"Berkatlah Yang DiPertuan Besar Negeri Sembilan" (Jawi: برکتله يڠ دڤرتوان بسر نݢري سمبيلن, ) is the state anthem of Negeri Sembilan. It was composed by Andrew Caldecott (1884–1951) with lyrics by Tunku Zakaria Mambang. It was adopted as an official state anthem in 1911 at the behest of Tuanku Muhammad Shah (1865–1933), the seventh Yang di-Pertuan Besar, who ruled Negeri Sembilan from 1888 to 1933. 

The anthem was subject to the fine-tuning efforts of the second son of the current Yang DiPertuan Besar, Tunku Zain Al-'Abidin ibni Tuanku Muhriz.

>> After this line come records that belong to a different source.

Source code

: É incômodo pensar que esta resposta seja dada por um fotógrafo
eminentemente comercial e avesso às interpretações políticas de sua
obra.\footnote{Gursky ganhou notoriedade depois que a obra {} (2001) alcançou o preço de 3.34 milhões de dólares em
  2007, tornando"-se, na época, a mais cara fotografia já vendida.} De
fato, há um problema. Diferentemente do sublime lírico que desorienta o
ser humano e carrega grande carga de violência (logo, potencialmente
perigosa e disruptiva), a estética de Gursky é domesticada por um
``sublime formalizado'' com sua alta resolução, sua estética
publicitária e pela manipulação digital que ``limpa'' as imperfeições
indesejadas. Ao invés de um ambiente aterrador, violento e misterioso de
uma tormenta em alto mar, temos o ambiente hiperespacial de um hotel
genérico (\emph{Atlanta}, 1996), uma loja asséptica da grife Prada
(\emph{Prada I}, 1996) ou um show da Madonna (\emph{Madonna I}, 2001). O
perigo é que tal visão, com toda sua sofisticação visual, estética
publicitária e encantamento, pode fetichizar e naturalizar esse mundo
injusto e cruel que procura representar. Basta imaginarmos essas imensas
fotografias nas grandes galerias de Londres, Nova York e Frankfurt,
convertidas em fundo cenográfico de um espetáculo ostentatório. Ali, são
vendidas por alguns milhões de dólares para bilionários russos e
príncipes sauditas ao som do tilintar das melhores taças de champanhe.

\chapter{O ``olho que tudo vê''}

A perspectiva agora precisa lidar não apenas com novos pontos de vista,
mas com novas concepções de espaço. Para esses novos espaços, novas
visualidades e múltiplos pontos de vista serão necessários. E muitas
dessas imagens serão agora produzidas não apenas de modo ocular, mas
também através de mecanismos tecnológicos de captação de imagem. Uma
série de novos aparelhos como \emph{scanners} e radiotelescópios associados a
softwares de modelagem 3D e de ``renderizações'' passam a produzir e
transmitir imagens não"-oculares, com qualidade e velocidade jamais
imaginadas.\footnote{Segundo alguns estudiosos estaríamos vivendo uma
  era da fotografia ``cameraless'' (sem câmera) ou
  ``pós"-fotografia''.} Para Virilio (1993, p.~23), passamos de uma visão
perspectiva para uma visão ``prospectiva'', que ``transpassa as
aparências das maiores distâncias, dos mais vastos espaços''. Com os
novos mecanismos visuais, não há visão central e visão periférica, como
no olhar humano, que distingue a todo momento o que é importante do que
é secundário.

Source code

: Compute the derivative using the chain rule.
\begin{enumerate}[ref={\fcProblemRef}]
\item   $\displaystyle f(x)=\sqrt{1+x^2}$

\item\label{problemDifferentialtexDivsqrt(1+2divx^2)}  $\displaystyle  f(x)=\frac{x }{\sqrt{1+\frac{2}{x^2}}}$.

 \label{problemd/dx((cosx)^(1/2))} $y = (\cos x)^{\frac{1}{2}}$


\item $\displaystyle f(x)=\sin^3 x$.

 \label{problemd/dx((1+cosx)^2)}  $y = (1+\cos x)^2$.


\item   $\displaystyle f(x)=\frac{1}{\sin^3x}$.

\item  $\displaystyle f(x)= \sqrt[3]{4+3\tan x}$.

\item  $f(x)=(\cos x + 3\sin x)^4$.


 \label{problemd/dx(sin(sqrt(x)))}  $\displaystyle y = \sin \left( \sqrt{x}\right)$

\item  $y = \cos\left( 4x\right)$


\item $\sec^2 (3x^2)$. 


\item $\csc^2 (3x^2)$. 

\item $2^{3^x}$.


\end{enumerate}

The rearranged composition, recorded with the Malaysian Philharmonic Orchestra and choir groups from several schools across the state, was first presented to the public on the installation ceremonies of Tuanku Muhriz and his wife Tuanku Aishah Rohani in early 2009, and it was officially launched on 27 October 2010.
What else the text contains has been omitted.